Figure 4.

Gene testing of subject No. 7. (a) Immunochemistry (IHC) using four antibodies to mismatch repair (MMR) proteins. Note the loss of PMS2 protein expression in cancer cell nuclei. (b) RT‐PCR/direct sequencing analysis of the PMS2 gene in subject No. 7. The upper panel indicates the sequencing profile showing the c.241G>T (p.Glu81Stop) mutation from a puromycin‐treated total RNA sample and the middle panel shows the sequencing profile without the puromycin treatment.

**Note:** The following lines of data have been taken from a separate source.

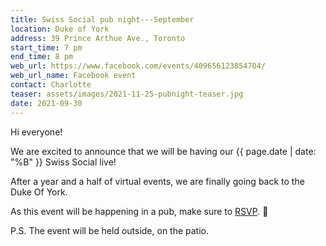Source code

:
 ```yaml
---
title: Swiss Social pub night---September
location: Duke of York
address: 39 Prince Arthue Ave., Toronto
start_time: 7 pm
end_time: 8 pm
web_url: https://www.facebook.com/events/409656123854704/
web_url_name: Facebook event
contact: Charlotte
teaser: assets/images/2021-11-25-pubnight-teaser.jpg
date: 2021-09-30
---
```


Hi everyone!

We are excited to announce that we will be having our {{ page.date | date: "%B"
}} Swiss Social live!

After a year and a half of virtual events, we are finally going back to the
Duke Of York.

As this event will be happening in a pub, make sure to [RSVP].
:slightly_smiling_face:

P.S. The event will be held outside, on the patio.

[rsvp]: <{{ page.web_url }}>
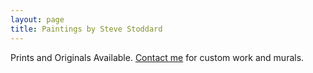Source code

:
 ```yaml
---
layout: page
title: Paintings by Steve Stoddard
---
```

Prints and Originals Available. [Contact me](/contact/) for custom work and murals.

Note that the signal ratio of the mutated allele to the wild‐type allele increased in the absence of the puromycin treatment and the c.241G>T (p.Glu81Stop) mutation appeared to be a homozygous mutation. (c) Long/nested PCR/direct sequencing analysis of the PMS2 gene in subject No. 7. An analysis of the genomic DNA by a long PCR/nested PCR/direct sequencing analysis showed the c.241G>T mutation (upper panel) without the presence of the wild type allele as compared to that of the control (middle panel). Equal amounts of the genomic DNA from subject no. 7 and the healthy control was mixed and subjected to the long PCR/nested PCR/direct sequencing analysis. This experiment resulted in the DNA sequence looking like the heterozygous mutation (lower panel), supporting the reliability of the homozygous mutation detected in subject No. 7.